* PROBLEM STATEMENT:
With pictures left out, retype the lines from the start of the records through the one that contains "Permitir definir componentes".

Data excerpts
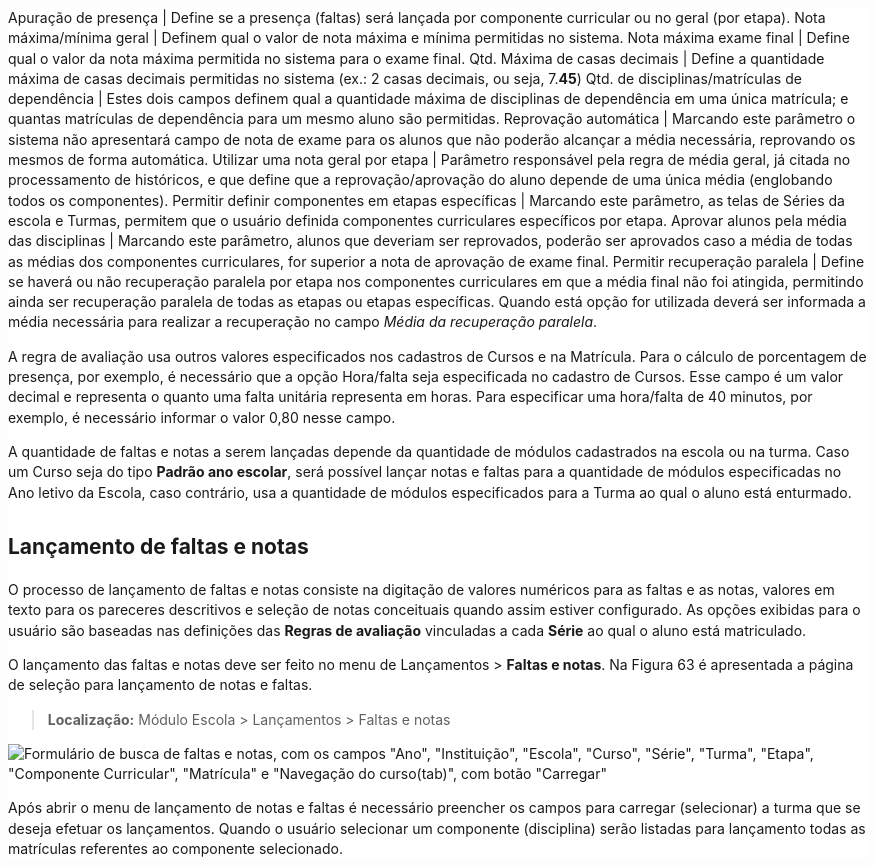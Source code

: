 Apuração de presença | Define se a presença (faltas) será lançada por componente curricular ou no geral (por etapa).
Nota máxima/mínima geral | Definem qual o valor de nota máxima e mínima permitidas no sistema.
Nota máxima exame final | Define qual o valor da nota máxima permitida no sistema para o exame final.
Qtd. Máxima de casas decimais | Define a quantidade máxima de casas decimais permitidas no sistema (ex.: 2 casas decimais, ou seja, 7.**45**)
Qtd. de disciplinas/matrículas de dependência | Estes dois campos definem qual a quantidade máxima de disciplinas de dependência em uma única matrícula; e quantas matrículas de dependência para um mesmo aluno são permitidas.
Reprovação automática | Marcando este parâmetro o sistema não apresentará campo de nota de exame para os alunos que não poderão alcançar a média necessária, reprovando os mesmos de forma automática.
Utilizar uma nota geral por etapa | Parâmetro responsável pela regra de média geral, já citada no processamento de históricos, e que define que a reprovação/aprovação do aluno depende de uma única média (englobando todos os componentes).
Permitir definir componentes em etapas específicas | Marcando este parâmetro, as telas de Séries da escola e Turmas, permitem que o usuário definida componentes curriculares específicos por etapa.
Aprovar alunos pela média das disciplinas | Marcando este parâmetro, alunos que deveriam ser reprovados, poderão ser aprovados caso a média de todas as médias dos componentes curriculares, for superior a nota de aprovação de exame final.
Permitir recuperação paralela | Define se haverá ou não recuperação paralela por etapa nos componentes curriculares em que a média final não foi atingida, permitindo ainda ser recuperação paralela de todas as etapas ou etapas específicas. Quando está opção for utilizada deverá ser informada a média necessária para realizar a recuperação no campo *Média da recuperação paralela*.

A regra de avaliação usa outros valores especificados nos cadastros de Cursos e na Matrícula. Para o cálculo de porcentagem de presença, por exemplo, é necessário que a opção Hora/falta seja especificada no cadastro de Cursos. Esse campo é um valor decimal e representa o quanto uma falta unitária representa em horas. Para especificar uma hora/falta de 40 minutos, por exemplo, é necessário informar o valor 0,80 nesse campo.

A quantidade de faltas e notas a serem lançadas depende da quantidade de módulos cadastrados na escola ou na turma. Caso um Curso seja do tipo **Padrão ano escolar**, será possível lançar notas e faltas para a quantidade de módulos especificadas no Ano letivo da Escola, caso contrário, usa a quantidade de módulos especificados para a Turma ao qual o aluno está enturmado.

## Lançamento de faltas e notas

O processo de lançamento de faltas e notas consiste na digitação de valores numéricos para as faltas e as notas, valores em texto para os pareceres descritivos e seleção de notas conceituais quando assim estiver configurado. As opções exibidas para o usuário são baseadas nas definições das **Regras de avaliação** vinculadas a cada **Série** ao qual o aluno está matriculado.

O lançamento das faltas e notas deve ser feito no menu de Lançamentos > **Faltas e notas**. Na Figura 63 é apresentada a página de seleção para lançamento de notas e faltas.

> **Localização:** Módulo Escola > Lançamentos > Faltas e notas

![Formulário de busca de faltas e notas, com os campos "Ano", "Instituição", "Escola", "Curso", "Série", "Turma", "Etapa", "Componente Curricular", "Matrícula" e "Navegação do curso(tab)", com botão "Carregar"](/img/user-docs/user-figura-61-busca-lancamento-faltas-notas.png)

Após abrir o menu de lançamento de notas e faltas é necessário preencher os campos para carregar (selecionar) a turma que se deseja efetuar os lançamentos. Quando o usuário selecionar um componente (disciplina) serão listadas para lançamento todas as matrículas referentes ao componente selecionado.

* PROBLEM SOLUTION:
Source code

: Apuração de presença | Define se a presença (faltas) será lançada por componente curricular ou no geral (por etapa).
Nota máxima/mínima geral | Definem qual o valor de nota máxima e mínima permitidas no sistema.
Nota máxima exame final | Define qual o valor da nota máxima permitida no sistema para o exame final.
Qtd. Máxima de casas decimais | Define a quantidade máxima de casas decimais permitidas no sistema (ex.: 2 casas decimais, ou seja, 7.**45**)
Qtd. de disciplinas/matrículas de dependência | Estes dois campos definem qual a quantidade máxima de disciplinas de dependência em uma única matrícula; e quantas matrículas de dependência para um mesmo aluno são permitidas.
Reprovação automática | Marcando este parâmetro o sistema não apresentará campo de nota de exame para os alunos que não poderão alcançar a média necessária, reprovando os mesmos de forma automática.
Utilizar uma nota geral por etapa | Parâmetro responsável pela regra de média geral, já citada no processamento de históricos, e que define que a reprovação/aprovação do aluno depende de uma única média (englobando todos os componentes).
Permitir definir componentes em etapas específicas | Marcando este parâmetro, as telas de Séries da escola e Turmas, permitem que o usuário definida componentes curriculares específicos por etapa.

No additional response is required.